Hi, it's me again,back!
In the forest where none may pass
but me, I opened up my eyes on a new level of sobriety. Stroked by an infinite
beam of warm noon light penetrating layers and layers of green thick leaves
ceiling the forest, I found myself. Alone.
“How the hell I got here?” the
question kept banging in my head, I was too taken aback that I couldn’t believe
what was going on.
I tried to open my eyes to scan the
place; I kept searching for people, for anyone to get me out of here. I was too
obsessed with the idea of people finding me, and what they must be thinking of
me now, and if I were missed by anybody.
After hearing nothing but the
screams of my inner thoughts of how people outside are going to save me, I
decided I should stand up and move around, I knew I should.
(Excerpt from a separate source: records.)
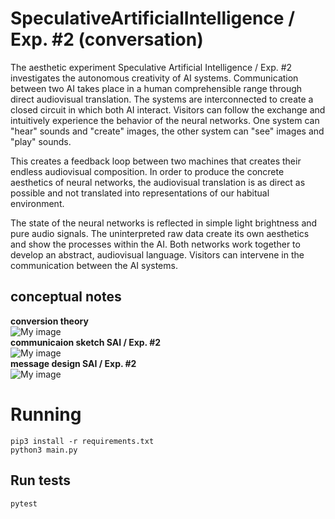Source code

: # SpeculativeArtificialIntelligence / Exp. #2 (conversation)

The aesthetic experiment Speculative Artificial Intelligence / Exp. #2 investigates the autonomous creativity of AI systems. Communication between two AI takes place in a human comprehensible range through direct audiovisual translation. The systems are interconnected to create a closed circuit in which both AI interact. Visitors can follow the exchange and intuitively experience the behavior of the neural networks. One system can "hear" sounds and "create" images, the other system can "see" images and "play" sounds.

This creates a feedback loop between two machines that creates their endless audiovisual composition. In order to produce the concrete aesthetics of neural networks, the audiovisual translation is as direct as possible and not translated into representations of our habitual environment.

The state of the neural networks is reflected in simple light brightness and pure audio signals. The uninterpreted raw data create its own aesthetics and show the processes within the AI. Both networks work together to develop an abstract, audiovisual language. Visitors can intervene in the communication between the AI systems.

## conceptual notes
<b>conversion theory</b><br>
![My image](https://github.com/birkschmithuesen/SpeculativeArtificialIntelligence/blob/master/02_Conversation/concept_notes/00_conversation_theory.png)<br>
<b>communicaion sketch SAI / Exp. #2</b><br>
![My image](https://github.com/birkschmithuesen/SpeculativeArtificialIntelligence/blob/master/02_Conversation/concept_notes/01_schematics_communication.png)<br>
<b>message design SAI / Exp. #2</b><br>
![My image](https://github.com/birkschmithuesen/SpeculativeArtificialIntelligence/blob/master/02_Conversation/concept_notes/02_message_design.png)

# Running
    pip3 install -r requirements.txt
    python3 main.py

## Run tests
    pytest
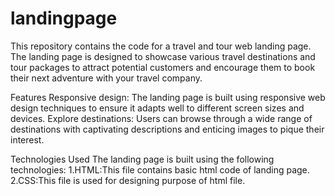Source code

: # landingpage
This repository contains the code for a travel and tour web landing page. The landing page is designed to showcase various travel destinations and tour packages to attract potential customers and encourage them to book their next adventure with your travel company.

Features
Responsive design: The landing page is built using responsive web design techniques to ensure it adapts well to different screen sizes and devices.
Explore destinations: Users can browse through a wide range of destinations with captivating descriptions and enticing images to pique their interest.

Technologies Used
The landing page is built using the following technologies:
1.HTML:This file contains basic html code of landing page.
2.CSS:This file is used for designing purpose of html file.
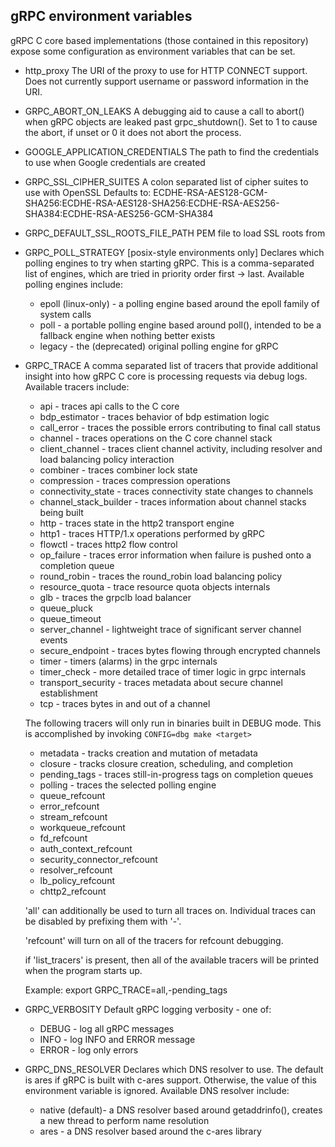 gRPC environment variables
--------------------------

gRPC C core based implementations (those contained in this repository) expose
some configuration as environment variables that can be set.

* http_proxy
  The URI of the proxy to use for HTTP CONNECT support.  Does not currently
  support username or password information in the URI.

* GRPC_ABORT_ON_LEAKS
  A debugging aid to cause a call to abort() when gRPC objects are leaked past
  grpc_shutdown(). Set to 1 to cause the abort, if unset or 0 it does not
  abort the process.

* GOOGLE_APPLICATION_CREDENTIALS
  The path to find the credentials to use when Google credentials are created

* GRPC_SSL_CIPHER_SUITES
  A colon separated list of cipher suites to use with OpenSSL
  Defaults to:
    ECDHE-RSA-AES128-GCM-SHA256:ECDHE-RSA-AES128-SHA256:ECDHE-RSA-AES256-SHA384:ECDHE-RSA-AES256-GCM-SHA384

* GRPC_DEFAULT_SSL_ROOTS_FILE_PATH
  PEM file to load SSL roots from

* GRPC_POLL_STRATEGY [posix-style environments only]
  Declares which polling engines to try when starting gRPC.
  This is a comma-separated list of engines, which are tried in priority order
  first -> last.
  Available polling engines include:
  - epoll (linux-only) - a polling engine based around the epoll family of
    system calls
  - poll - a portable polling engine based around poll(), intended to be a
    fallback engine when nothing better exists
  - legacy - the (deprecated) original polling engine for gRPC

* GRPC_TRACE
  A comma separated list of tracers that provide additional insight into how
  gRPC C core is processing requests via debug logs. Available tracers include:
  - api - traces api calls to the C core
  - bdp_estimator - traces behavior of bdp estimation logic
  - call_error - traces the possible errors contributing to final call status
  - channel - traces operations on the C core channel stack
  - client_channel - traces client channel activity, including resolver
    and load balancing policy interaction
  - combiner - traces combiner lock state
  - compression - traces compression operations
  - connectivity_state - traces connectivity state changes to channels
  - channel_stack_builder - traces information about channel stacks being built
  - http - traces state in the http2 transport engine
  - http1 - traces HTTP/1.x operations performed by gRPC
  - flowctl - traces http2 flow control
  - op_failure - traces error information when failure is pushed onto a
    completion queue
  - round_robin - traces the round_robin load balancing policy
  - resource_quota - trace resource quota objects internals
  - glb - traces the grpclb load balancer
  - queue_pluck
  - queue_timeout
  - server_channel - lightweight trace of significant server channel events
  - secure_endpoint - traces bytes flowing through encrypted channels
  - timer - timers (alarms) in the grpc internals
  - timer_check - more detailed trace of timer logic in grpc internals
  - transport_security - traces metadata about secure channel establishment
  - tcp - traces bytes in and out of a channel

  The following tracers will only run in binaries built in DEBUG mode. This is
  accomplished by invoking `CONFIG=dbg make <target>`
  - metadata - tracks creation and mutation of metadata
  - closure - tracks closure creation, scheduling, and completion
  - pending_tags - traces still-in-progress tags on completion queues
  - polling - traces the selected polling engine
  - queue_refcount
  - error_refcount
  - stream_refcount
  - workqueue_refcount
  - fd_refcount
  - auth_context_refcount
  - security_connector_refcount
  - resolver_refcount
  - lb_policy_refcount
  - chttp2_refcount

  'all' can additionally be used to turn all traces on.
  Individual traces can be disabled by prefixing them with '-'.

  'refcount' will turn on all of the tracers for refcount debugging.

  if 'list_tracers' is present, then all of the available tracers will be
  printed when the program starts up.

  Example:
  export GRPC_TRACE=all,-pending_tags

* GRPC_VERBOSITY
  Default gRPC logging verbosity - one of:
  - DEBUG - log all gRPC messages
  - INFO - log INFO and ERROR message
  - ERROR - log only errors

* GRPC_DNS_RESOLVER
  Declares which DNS resolver to use. The default is ares if gRPC is built with
  c-ares support. Otherwise, the value of this environment variable is ignored.
  Available DNS resolver include:
  - native (default)- a DNS resolver based around getaddrinfo(), creates a new thread to
    perform name resolution
  - ares - a DNS resolver based around the c-ares library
I walked in the forest. It was
crowded with so many trees, shading everything I needed to see, I found plants
everywhere, with every step taken, I had to crush some creatures and avoid others.
A beautiful flower I stepped on because I missed seeing, or a special rare
plant I under estimated. Too many plants I didn’t know were ruined as I walked,
later I saw when I looked back.
Speared by the desire of being found,
and just getting out of here, I was blind to a lot of beauty and wonders, and
just kept walking.
The sound of the buzzing mosquitoes
was killing me; turning my frazzled existence into hell, along with the scent
of damp fog drowning my lungs. Ascending as time was passing me by, with the
fading hope of being saved, stress was there, spiking its painful thorns out of
my head. I needed to know where I came from and see ahead my destination, as
otherwise it was my preset definition of doomed Lost.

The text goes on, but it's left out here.